_Task to carry out:_ Locate, in the data below, the line that contains "### Negotiation Phase" and the line that contains "Everything has a cost"; reproduce exactly those two lines and every line between them, nothing more.

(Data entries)
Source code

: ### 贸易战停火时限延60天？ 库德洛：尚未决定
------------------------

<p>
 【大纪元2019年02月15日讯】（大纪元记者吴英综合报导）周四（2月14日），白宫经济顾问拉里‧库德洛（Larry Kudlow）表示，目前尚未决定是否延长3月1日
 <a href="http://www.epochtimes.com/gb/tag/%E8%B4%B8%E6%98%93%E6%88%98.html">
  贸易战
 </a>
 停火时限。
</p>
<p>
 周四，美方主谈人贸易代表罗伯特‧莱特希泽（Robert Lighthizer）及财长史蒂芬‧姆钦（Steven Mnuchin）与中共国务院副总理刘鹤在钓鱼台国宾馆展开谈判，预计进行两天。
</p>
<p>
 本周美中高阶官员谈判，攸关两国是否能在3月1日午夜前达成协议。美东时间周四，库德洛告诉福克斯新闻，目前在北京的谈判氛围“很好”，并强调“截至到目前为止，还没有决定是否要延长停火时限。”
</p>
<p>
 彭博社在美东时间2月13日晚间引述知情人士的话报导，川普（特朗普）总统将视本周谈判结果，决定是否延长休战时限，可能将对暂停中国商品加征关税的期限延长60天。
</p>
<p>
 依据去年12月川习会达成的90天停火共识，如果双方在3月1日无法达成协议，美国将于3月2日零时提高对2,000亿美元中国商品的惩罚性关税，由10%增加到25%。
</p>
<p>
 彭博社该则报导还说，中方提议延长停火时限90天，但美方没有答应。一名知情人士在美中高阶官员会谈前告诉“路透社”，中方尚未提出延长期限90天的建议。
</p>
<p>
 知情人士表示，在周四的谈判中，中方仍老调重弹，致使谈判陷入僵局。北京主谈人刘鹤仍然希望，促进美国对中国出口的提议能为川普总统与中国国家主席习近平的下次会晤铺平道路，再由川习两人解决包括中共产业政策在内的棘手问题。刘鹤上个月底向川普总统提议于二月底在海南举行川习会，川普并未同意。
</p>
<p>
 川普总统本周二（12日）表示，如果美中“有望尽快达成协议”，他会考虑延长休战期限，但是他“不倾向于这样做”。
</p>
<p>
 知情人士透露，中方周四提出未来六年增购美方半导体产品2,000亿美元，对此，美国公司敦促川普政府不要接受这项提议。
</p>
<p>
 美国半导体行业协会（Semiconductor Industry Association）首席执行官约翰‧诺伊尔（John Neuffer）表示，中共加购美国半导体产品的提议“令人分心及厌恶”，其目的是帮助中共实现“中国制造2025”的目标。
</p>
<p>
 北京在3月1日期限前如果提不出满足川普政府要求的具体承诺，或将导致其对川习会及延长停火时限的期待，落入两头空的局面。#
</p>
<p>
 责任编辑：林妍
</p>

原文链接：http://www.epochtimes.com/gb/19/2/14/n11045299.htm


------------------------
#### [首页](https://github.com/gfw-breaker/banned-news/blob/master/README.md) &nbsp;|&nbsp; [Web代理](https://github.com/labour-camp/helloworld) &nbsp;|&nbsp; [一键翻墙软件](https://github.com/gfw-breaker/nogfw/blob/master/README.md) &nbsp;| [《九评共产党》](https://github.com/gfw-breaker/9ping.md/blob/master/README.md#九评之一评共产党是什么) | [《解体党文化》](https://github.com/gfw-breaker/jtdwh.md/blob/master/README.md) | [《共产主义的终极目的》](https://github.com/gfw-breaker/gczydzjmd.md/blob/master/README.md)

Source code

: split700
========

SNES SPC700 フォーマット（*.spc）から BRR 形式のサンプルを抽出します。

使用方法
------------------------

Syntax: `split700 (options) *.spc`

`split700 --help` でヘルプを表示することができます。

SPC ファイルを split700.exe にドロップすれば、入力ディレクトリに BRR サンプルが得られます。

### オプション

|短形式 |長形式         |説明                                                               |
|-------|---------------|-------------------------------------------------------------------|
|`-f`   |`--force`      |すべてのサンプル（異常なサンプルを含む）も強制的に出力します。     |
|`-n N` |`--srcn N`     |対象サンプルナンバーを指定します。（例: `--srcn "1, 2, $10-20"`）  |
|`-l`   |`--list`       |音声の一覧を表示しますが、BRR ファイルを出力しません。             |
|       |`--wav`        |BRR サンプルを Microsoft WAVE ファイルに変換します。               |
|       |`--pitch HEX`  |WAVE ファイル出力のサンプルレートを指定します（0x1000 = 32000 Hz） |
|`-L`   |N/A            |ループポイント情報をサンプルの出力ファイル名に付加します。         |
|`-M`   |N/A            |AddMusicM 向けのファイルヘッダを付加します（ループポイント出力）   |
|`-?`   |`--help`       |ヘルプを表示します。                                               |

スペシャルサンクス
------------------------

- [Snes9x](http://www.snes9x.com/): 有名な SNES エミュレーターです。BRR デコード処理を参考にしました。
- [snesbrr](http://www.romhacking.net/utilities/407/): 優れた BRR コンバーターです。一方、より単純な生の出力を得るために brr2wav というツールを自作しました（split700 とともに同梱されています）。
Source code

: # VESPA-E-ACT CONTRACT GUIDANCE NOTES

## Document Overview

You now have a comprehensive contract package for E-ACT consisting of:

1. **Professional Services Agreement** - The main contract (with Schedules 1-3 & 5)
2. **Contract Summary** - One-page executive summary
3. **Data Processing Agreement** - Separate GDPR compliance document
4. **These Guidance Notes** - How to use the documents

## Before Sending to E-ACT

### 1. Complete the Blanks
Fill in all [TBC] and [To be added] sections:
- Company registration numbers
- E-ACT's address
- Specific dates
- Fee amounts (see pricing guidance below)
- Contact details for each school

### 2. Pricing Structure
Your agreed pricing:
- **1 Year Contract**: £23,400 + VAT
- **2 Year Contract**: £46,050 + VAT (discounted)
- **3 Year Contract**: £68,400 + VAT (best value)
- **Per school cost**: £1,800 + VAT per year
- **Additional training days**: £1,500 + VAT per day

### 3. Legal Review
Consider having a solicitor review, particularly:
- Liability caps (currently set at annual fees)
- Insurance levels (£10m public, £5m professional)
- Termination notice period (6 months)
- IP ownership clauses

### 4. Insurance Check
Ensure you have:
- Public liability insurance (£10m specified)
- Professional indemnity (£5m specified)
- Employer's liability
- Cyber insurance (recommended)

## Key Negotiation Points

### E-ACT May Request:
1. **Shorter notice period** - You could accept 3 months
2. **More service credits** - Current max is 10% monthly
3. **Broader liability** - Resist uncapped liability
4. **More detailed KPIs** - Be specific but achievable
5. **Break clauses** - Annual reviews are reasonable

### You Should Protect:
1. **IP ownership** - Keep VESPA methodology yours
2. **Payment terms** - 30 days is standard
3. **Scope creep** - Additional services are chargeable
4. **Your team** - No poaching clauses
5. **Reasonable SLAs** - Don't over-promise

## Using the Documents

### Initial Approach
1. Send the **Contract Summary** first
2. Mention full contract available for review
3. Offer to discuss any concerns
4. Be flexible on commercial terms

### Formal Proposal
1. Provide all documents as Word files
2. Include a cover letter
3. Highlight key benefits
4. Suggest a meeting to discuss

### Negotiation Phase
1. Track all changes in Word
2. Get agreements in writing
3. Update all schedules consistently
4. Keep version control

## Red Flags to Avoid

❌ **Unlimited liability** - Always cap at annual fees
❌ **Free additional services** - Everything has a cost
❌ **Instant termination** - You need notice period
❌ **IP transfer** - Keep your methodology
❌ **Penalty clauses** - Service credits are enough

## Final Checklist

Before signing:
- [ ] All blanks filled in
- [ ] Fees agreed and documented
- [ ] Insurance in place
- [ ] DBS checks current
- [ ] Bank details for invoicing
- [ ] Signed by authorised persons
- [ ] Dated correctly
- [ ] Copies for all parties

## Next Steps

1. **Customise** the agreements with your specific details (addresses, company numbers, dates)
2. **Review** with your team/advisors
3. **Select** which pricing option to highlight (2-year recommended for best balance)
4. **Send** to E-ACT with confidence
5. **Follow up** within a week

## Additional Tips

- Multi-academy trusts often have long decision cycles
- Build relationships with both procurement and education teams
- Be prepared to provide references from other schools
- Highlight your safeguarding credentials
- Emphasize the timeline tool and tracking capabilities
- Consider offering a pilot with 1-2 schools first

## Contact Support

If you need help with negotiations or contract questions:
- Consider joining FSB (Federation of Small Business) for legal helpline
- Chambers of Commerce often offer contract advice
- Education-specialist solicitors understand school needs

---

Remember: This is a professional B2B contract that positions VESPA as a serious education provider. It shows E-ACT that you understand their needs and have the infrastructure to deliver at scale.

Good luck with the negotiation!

_Reply:_
### Negotiation Phase
1. Track all changes in Word
2. Get agreements in writing
3. Update all schedules consistently
4. Keep version control

## Red Flags to Avoid

❌ **Unlimited liability** - Always cap at annual fees
❌ **Free additional services** - Everything has a cost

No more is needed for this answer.